Exercise requirements
Your answer should be every line of the records that contains the word "slug".

Exercise data
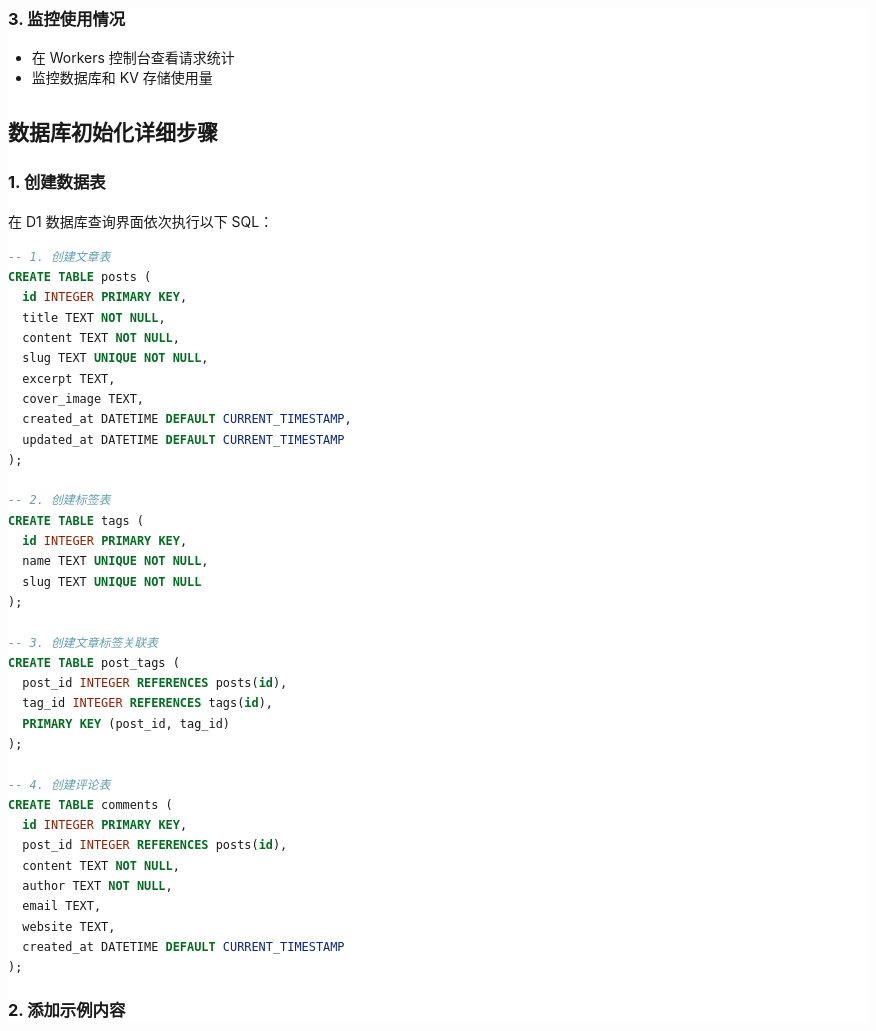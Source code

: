 ### 3. 监控使用情况
- 在 Workers 控制台查看请求统计
- 监控数据库和 KV 存储使用量

## 数据库初始化详细步骤

### 1. 创建数据表
在 D1 数据库查询界面依次执行以下 SQL：

```sql
-- 1. 创建文章表
CREATE TABLE posts (
  id INTEGER PRIMARY KEY,
  title TEXT NOT NULL,
  content TEXT NOT NULL,
  slug TEXT UNIQUE NOT NULL,
  excerpt TEXT,
  cover_image TEXT,
  created_at DATETIME DEFAULT CURRENT_TIMESTAMP,
  updated_at DATETIME DEFAULT CURRENT_TIMESTAMP
);

-- 2. 创建标签表
CREATE TABLE tags (
  id INTEGER PRIMARY KEY,
  name TEXT UNIQUE NOT NULL,
  slug TEXT UNIQUE NOT NULL
);

-- 3. 创建文章标签关联表
CREATE TABLE post_tags (
  post_id INTEGER REFERENCES posts(id),
  tag_id INTEGER REFERENCES tags(id),
  PRIMARY KEY (post_id, tag_id)
);

-- 4. 创建评论表
CREATE TABLE comments (
  id INTEGER PRIMARY KEY,
  post_id INTEGER REFERENCES posts(id),
  content TEXT NOT NULL,
  author TEXT NOT NULL,
  email TEXT,
  website TEXT,
  created_at DATETIME DEFAULT CURRENT_TIMESTAMP
);
```

### 2. 添加示例内容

Answer to this problem
  slug TEXT UNIQUE NOT NULL,
  slug TEXT UNIQUE NOT NULL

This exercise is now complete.